Ce qui était implicite est donc devenu explicite avec la nouvelle rédation des articles 222-22 et 222-23 du code pénal.
Le droit de la preuve
Les effets les plus sensibles de cette rédaction sont attendus dans le domaine de la preuve. Observons d'abord que cette exigence du consentement permet, en quelque sorte, de fragmenter les rapports sexuels, et définissant clairement à partir de quel moment, ou de quelle situation, la personne refuse de poursuivre. On peut ainsi consentir à certains préliminaires, accepter un rapport vaginal mais refuser une sodomie ou une fellation. L'acte sexuel est ainsi le résultat d'un accord entre deux volontés exprimé à chaque étape de la relation.
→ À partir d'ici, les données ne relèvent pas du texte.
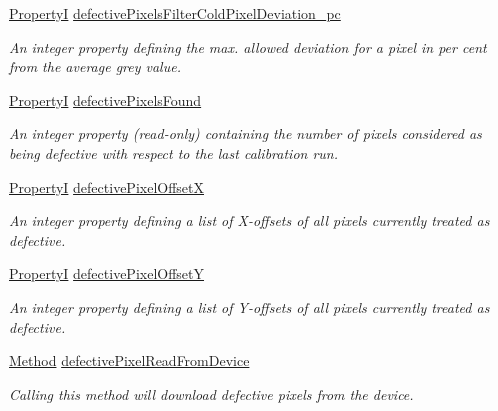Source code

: \begin{DoxyCompactItemize}
\hyperlink{group___common_interface_ga12d5e434238ca242a1ba4c6c3ea45780}{Property\+I} \hyperlink{classmv_i_m_p_a_c_t_1_1acquire_1_1_image_processing_ae49f3046e9f407c2e3ef7c7e85d204cb}{defective\+Pixels\+Filter\+Cold\+Pixel\+Deviation\+\_\+pc}
\begin{DoxyCompactList}\small\item\em An integer property defining the max. allowed deviation for a pixel in per cent from the average grey value. \end{DoxyCompactList}\item 
\hyperlink{group___common_interface_ga12d5e434238ca242a1ba4c6c3ea45780}{Property\+I} \hyperlink{classmv_i_m_p_a_c_t_1_1acquire_1_1_image_processing_adcd6475ebbec9d0d3f0968a0e383449d}{defective\+Pixels\+Found}
\begin{DoxyCompactList}\small\item\em An integer property {\bfseries }(read-\/only) containing the number of pixels considered as being defective with respect to the last calibration run. \end{DoxyCompactList}\item 
\hyperlink{group___common_interface_ga12d5e434238ca242a1ba4c6c3ea45780}{Property\+I} \hyperlink{classmv_i_m_p_a_c_t_1_1acquire_1_1_image_processing_a0a5a32575a86e5f69eea1b5a0e1bb728}{defective\+Pixel\+Offset\+X}
\begin{DoxyCompactList}\small\item\em An integer property defining a list of X-\/offsets of all pixels currently treated as defective. \end{DoxyCompactList}\item 
\hyperlink{group___common_interface_ga12d5e434238ca242a1ba4c6c3ea45780}{Property\+I} \hyperlink{classmv_i_m_p_a_c_t_1_1acquire_1_1_image_processing_a6339b18435a6c6e16b3e2a8faba9f7f1}{defective\+Pixel\+Offset\+Y}
\begin{DoxyCompactList}\small\item\em An integer property defining a list of Y-\/offsets of all pixels currently treated as defective. \end{DoxyCompactList}\item 
\hyperlink{classmv_i_m_p_a_c_t_1_1acquire_1_1_method}{Method} \hyperlink{classmv_i_m_p_a_c_t_1_1acquire_1_1_image_processing_aebd10f27aaab9228b4d3d207a6b27aca}{defective\+Pixel\+Read\+From\+Device}
\begin{DoxyCompactList}\small\item\em Calling this method will download defective pixels from the device. \end{DoxyCompactList}\item 

\end{DoxyCompactItemize}
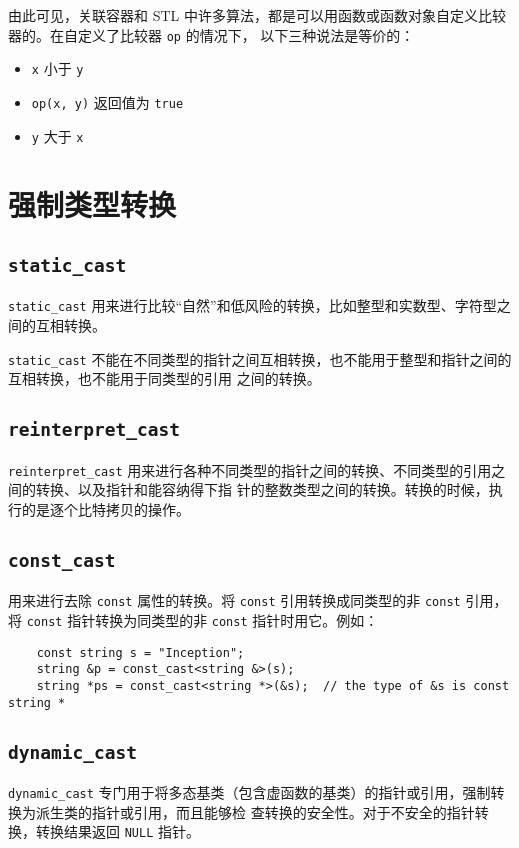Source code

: \documentclass[UTF8]{ctexart}
\begin{document}
由此可见，关联容器和 STL 中许多算法，都是可以用函数或函数对象自定义比较器的。在自定义了比较器 \texttt{op} 的情况下，
以下三种说法是等价的：
\begin{itemize}
    \item \texttt{x} 小于 \texttt{y}
    \item \texttt{op(x, y)} 返回值为 \texttt{true}
    \item \texttt{y} 大于 \texttt{x}
\end{itemize}

\section{强制类型转换}
\subsection{\texttt{static\_cast}}
\texttt{static\_cast} 用来进行比较“自然”和低风险的转换，比如整型和实数型、字符型之间的互相转换。

\texttt{static\_cast} 不能在不同类型的指针之间互相转换，也不能用于整型和指针之间的互相转换，也不能用于同类型的引用
之间的转换。

\subsection{\texttt{reinterpret\_cast}}
\texttt{reinterpret\_cast} 用来进行各种不同类型的指针之间的转换、不同类型的引用之间的转换、以及指针和能容纳得下指
针的整数类型之间的转换。转换的时候，执行的是逐个比特拷贝的操作。

\subsection{\texttt{const\_cast}}
用来进行去除 \texttt{const} 属性的转换。将 \texttt{const} 引用转换成同类型的非 \texttt{const} 引用，将
\texttt{const} 指针转换为同类型的非 \texttt{const} 指针时用它。例如：
\begin{verbatim}
    const string s = "Inception";
    string &p = const_cast<string &>(s);
    string *ps = const_cast<string *>(&s);  // the type of &s is const string *
\end{verbatim}

\subsection{\texttt{dynamic\_cast}}
\texttt{dynamic\_cast} 专门用于将多态基类（包含虚函数的基类）的指针或引用，强制转换为派生类的指针或引用，而且能够检
查转换的安全性。对于不安全的指针转换，转换结果返回 \texttt{NULL} 指针。
\end{document}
Concrètement, la nouvelle rédaction suppose une démarche nouvelle du ministère public. Au lieu de rechercher la contrainte, la menace ou la surprise, il doit désormais établir l'absence de consentement libre et éclairé au moment des faits. Pour cela, il peut tenir compte de l'ensemble des circonstances, différence d'âge, relation d'autorité, vulnérabilité particulière de la victime, intoxication, sidération etc... Il n'en demeure pas moins qu'il restera possible d'exclure le consentement en constatant la contrainte, la menace ou la surprise. La preuve semble donc plus simple à apporter, puiqu'elle part du défaut de consentement, et n'a pas à faire entrer les faits plus ou moins difficilement dans l'un des vecteurs traditionnels.
La charge de la preuve demeure à l'accusation, ce qui évidemment garantit la présomption d'innocence. Il est donc probable que l'enquête sera désormais presque entièrement centrée sur la capacité à consentir.
Il reste bien entendu à se demander si cette évolution aura pour conséquence de supprimer cette défense particulièrement insupportable du type "elle n'a pas dit non". Dans l'état actuel du droit, on sait que, en 2023, 42600 plaintes pour viol ou tentative de viol ont été déposées. 70 % ont été classées sans suite et 59 % pour "infraction insuffisamment caractérisée". On doit donc attendre que la nouvelle rédaction produise ses effets, pour savoir si ces statistiques inacceptables vont enfin baisser du fait d'une meilleure répression du viol.